START Input for this task

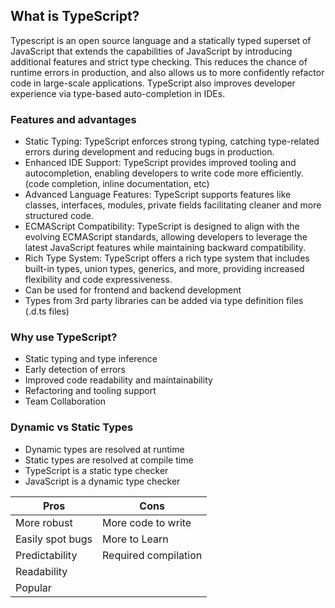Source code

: ## What is TypeScript?
Typescript is an open source language and a statically typed superset of JavaScript that extends 
the capabilities of JavaScript by introducing additional features and strict type checking. This reduces the chance of runtime errors in production, 
and also allows us to more confidently refactor code in large-scale applications. 
TypeScript also improves developer experience via type-based auto-completion in IDEs.

### Features and advantages

- Static Typing: TypeScript enforces strong typing, catching type-related errors during development and reducing bugs in production.
- Enhanced IDE Support: TypeScript provides improved tooling and autocompletion, enabling developers to write code more efficiently. (code completion, inline documentation, etc)
- Advanced Language Features: TypeScript supports features like classes, interfaces, modules, private fields facilitating cleaner and more structured code.
- ECMAScript Compatibility: TypeScript is designed to align with the evolving ECMAScript standards, allowing developers to leverage the latest JavaScript features while maintaining backward compatibility.
- Rich Type System: TypeScript offers a rich type system that includes built-in types, union types, generics, and more, providing increased flexibility and code expressiveness.
- Can be used for frontend and backend development
- Types from 3rd party libraries can be added via type definition files (.d.ts files)

### Why use TypeScript?
- Static typing and type inference
- Early detection of errors
- Improved code readability and maintainability
- Refactoring and tooling support
- Team Collaboration


### Dynamic vs Static Types
- Dynamic types are resolved at runtime
- Static types are resolved at compile time
- TypeScript is a static type checker
- JavaScript is a dynamic type checker


| Pros             | Cons                   |
|------------------|------------------------|
| More robust      | More code to write     |
| Easily spot bugs | More to Learn          |
| Predictability   | Required compilation   |
| Readability      |  |
| Popular          |                        |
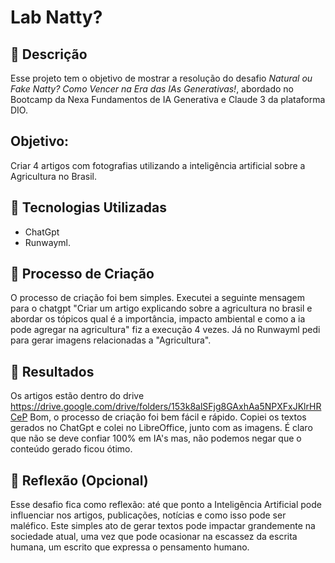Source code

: # Lab Natty? 

## 📒 Descrição
Esse projeto tem o objetivo de mostrar a resolução do desafio *Natural ou Fake Natty? Como Vencer na Era das IAs Generativas!*, abordado no Bootcamp da Nexa Fundamentos de IA Generativa e Claude 3 da plataforma DIO. 

## Objetivo:  
Criar 4 artigos com fotografias utilizando a inteligência artificial sobre a Agricultura no Brasil.

## 🤖 Tecnologias Utilizadas
* ChatGpt
* Runwayml.

## 🧐 Processo de Criação
O processo de criação foi bem simples. Executei a seguinte mensagem para o chatgpt "Criar um artigo explicando sobre a agricultura no brasil e abordar os tópicos qual é a importância, impacto ambiental e como a ia pode agregar na agricultura" fiz a execução 4 vezes. Já no Runwayml pedi para gerar imagens relacionadas a "Agricultura".

## 🚀 Resultados
Os artigos estão dentro do drive  https://drive.google.com/drive/folders/153k8alSFjg8GAxhAa5NPXFxJKlrHRCeP
Bom, o processo de criação foi bem fácil e rápido. Copiei os textos gerados no ChatGpt e colei no LibreOffice, junto com as imagens. É claro que não se deve confiar 100% em IA's mas, não podemos negar que o conteúdo gerado ficou ótimo.

## 💭 Reflexão (Opcional)
Esse desafio fica como reflexão: até que ponto a Inteligência Artificial pode influenciar nos artigos, publicações, notícias e como isso pode ser maléfico. Este simples ato de gerar textos pode impactar grandemente na sociedade atual, uma vez que pode ocasionar na escassez da escrita humana, um escrito que expressa o pensamento humano.
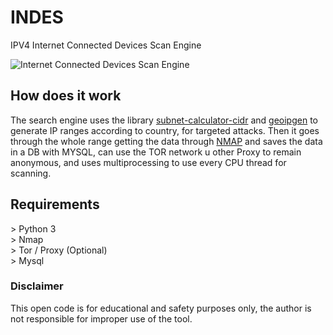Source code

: # INDES
IPV4 Internet Connected Devices Scan Engine

![Internet Connected Devices Scan Engine](https://i.ibb.co/WBQp8hT/indes.png)

## How does it work
The search engine uses the library [subnet-calculator-cidr](https://github.com/christivn/subnet-calculator-cidr) and [geoipgen](https://github.com/christivn/geoipgen) to generate IP ranges according to country, for targeted attacks. Then it goes through the whole range getting the data through [NMAP](https://github.com/nmap/nmap) and saves the data in a DB with MYSQL, can use the TOR network u other Proxy to remain anonymous, and uses multiprocessing to use every CPU thread for scanning.

## Requirements
<p>> Python 3<br>
> Nmap<br>
> Tor / Proxy (Optional)<br>
> Mysql</p>

### Disclaimer
This open code is for educational and safety purposes only, the author is not responsible for improper use of the tool.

END Input for this task

▶ Problem details
Retype exactly the span of lines from the one with "## 🤖 Tecnologias Utilizadas" through the one with "## 💭 Reflexão (Opcional)"; include both ends and omit the rest of the material.

▶ Answer space
## 🤖 Tecnologias Utilizadas
* ChatGpt
* Runwayml.

## 🧐 Processo de Criação
O processo de criação foi bem simples. Executei a seguinte mensagem para o chatgpt "Criar um artigo explicando sobre a agricultura no brasil e abordar os tópicos qual é a importância, impacto ambiental e como a ia pode agregar na agricultura" fiz a execução 4 vezes. Já no Runwayml pedi para gerar imagens relacionadas a "Agricultura".

## 🚀 Resultados
Os artigos estão dentro do drive  https://drive.google.com/drive/folders/153k8alSFjg8GAxhAa5NPXFxJKlrHRCeP
Bom, o processo de criação foi bem fácil e rápido. Copiei os textos gerados no ChatGpt e colei no LibreOffice, junto com as imagens. É claro que não se deve confiar 100% em IA's mas, não podemos negar que o conteúdo gerado ficou ótimo.

## 💭 Reflexão (Opcional)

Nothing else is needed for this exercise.